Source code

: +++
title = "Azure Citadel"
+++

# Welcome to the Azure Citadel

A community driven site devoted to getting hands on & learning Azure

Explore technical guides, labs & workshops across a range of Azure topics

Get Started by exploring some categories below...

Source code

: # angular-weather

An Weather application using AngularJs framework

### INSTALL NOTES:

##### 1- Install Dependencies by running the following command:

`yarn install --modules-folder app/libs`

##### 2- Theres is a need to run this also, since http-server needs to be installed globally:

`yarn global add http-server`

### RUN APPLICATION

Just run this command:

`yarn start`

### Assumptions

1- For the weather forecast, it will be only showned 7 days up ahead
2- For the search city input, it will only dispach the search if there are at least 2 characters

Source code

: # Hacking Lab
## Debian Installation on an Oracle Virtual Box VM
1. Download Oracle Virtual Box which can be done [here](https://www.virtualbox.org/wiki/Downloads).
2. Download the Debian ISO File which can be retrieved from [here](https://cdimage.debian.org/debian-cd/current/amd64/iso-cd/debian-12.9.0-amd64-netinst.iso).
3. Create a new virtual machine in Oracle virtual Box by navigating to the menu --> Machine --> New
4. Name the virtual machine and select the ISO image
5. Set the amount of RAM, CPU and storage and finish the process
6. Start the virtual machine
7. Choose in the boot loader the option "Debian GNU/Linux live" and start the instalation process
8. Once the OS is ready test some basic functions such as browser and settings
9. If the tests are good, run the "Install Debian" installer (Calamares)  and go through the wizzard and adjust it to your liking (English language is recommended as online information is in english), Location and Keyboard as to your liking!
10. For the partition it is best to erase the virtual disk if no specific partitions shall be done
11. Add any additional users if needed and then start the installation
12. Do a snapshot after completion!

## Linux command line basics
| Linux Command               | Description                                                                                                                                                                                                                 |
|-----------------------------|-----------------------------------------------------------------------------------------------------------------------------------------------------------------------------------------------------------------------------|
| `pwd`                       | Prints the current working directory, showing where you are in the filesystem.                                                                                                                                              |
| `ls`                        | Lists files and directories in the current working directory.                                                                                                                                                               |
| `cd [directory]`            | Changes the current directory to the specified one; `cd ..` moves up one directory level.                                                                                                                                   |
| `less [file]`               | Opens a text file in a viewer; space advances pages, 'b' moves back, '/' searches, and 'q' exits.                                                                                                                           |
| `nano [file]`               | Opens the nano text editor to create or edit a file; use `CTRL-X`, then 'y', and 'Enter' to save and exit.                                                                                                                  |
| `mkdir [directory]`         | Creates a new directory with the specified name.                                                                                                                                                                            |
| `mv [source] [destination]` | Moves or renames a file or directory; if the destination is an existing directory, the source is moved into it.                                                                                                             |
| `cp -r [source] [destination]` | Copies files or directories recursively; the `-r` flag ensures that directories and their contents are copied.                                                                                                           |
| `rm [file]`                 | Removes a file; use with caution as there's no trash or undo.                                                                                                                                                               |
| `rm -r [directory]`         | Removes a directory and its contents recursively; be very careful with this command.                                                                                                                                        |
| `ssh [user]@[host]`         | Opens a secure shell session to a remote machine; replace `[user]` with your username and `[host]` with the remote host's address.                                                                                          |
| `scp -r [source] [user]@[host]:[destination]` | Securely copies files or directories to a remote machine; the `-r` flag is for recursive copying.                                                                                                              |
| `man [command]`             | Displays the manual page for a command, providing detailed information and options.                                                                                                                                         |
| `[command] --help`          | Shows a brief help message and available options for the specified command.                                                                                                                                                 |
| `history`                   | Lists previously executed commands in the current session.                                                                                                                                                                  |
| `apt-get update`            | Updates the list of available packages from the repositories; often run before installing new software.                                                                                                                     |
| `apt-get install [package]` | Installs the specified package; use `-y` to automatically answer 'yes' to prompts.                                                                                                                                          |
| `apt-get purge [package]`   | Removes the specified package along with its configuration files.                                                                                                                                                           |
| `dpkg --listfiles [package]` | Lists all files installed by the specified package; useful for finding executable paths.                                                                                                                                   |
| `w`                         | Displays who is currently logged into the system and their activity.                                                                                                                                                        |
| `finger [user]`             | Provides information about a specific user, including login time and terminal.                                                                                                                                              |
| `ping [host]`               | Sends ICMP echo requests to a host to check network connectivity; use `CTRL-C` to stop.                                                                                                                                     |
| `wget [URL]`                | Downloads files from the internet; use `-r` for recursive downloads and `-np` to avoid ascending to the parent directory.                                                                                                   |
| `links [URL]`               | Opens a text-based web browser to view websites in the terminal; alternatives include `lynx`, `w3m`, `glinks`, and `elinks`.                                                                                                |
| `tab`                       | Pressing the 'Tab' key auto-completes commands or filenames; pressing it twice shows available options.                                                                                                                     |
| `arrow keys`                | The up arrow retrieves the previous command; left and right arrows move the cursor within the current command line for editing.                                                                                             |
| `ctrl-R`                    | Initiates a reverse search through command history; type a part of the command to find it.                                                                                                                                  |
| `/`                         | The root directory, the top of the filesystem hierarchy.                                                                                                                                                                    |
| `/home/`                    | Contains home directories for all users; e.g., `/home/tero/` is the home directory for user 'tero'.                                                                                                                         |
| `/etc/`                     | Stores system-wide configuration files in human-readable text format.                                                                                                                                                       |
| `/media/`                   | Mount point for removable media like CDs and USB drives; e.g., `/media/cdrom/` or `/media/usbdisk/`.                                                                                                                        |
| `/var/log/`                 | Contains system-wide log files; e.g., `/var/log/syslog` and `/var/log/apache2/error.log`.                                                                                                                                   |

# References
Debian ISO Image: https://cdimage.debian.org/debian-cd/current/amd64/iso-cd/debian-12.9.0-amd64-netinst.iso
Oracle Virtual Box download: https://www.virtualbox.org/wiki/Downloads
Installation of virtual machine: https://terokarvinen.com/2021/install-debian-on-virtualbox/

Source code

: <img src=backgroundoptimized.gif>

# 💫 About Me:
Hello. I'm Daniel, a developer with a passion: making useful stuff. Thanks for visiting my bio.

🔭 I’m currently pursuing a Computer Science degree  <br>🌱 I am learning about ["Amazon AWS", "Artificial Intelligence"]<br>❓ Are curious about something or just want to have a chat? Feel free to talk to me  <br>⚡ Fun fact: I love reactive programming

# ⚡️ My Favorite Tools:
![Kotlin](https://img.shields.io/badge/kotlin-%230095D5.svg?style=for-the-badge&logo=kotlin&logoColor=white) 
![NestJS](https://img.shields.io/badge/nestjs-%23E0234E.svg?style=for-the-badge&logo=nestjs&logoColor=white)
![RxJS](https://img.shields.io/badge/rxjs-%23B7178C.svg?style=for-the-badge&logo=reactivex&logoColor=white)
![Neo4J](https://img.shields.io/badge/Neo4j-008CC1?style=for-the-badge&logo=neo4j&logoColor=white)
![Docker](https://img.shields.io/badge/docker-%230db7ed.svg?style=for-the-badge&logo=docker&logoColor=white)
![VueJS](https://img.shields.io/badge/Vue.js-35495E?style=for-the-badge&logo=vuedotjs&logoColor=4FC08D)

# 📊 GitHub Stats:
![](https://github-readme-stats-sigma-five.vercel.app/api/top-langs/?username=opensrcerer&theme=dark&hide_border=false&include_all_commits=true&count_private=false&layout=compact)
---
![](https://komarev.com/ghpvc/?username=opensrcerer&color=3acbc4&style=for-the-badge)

### [Task brief]
Search the listing above for the word "specific", and copy every line that has it.

### [Written response]
10. For the partition it is best to erase the virtual disk if no specific partitions shall be done
| `finger [user]`             | Provides information about a specific user, including login time and terminal.                                                                                                                                              |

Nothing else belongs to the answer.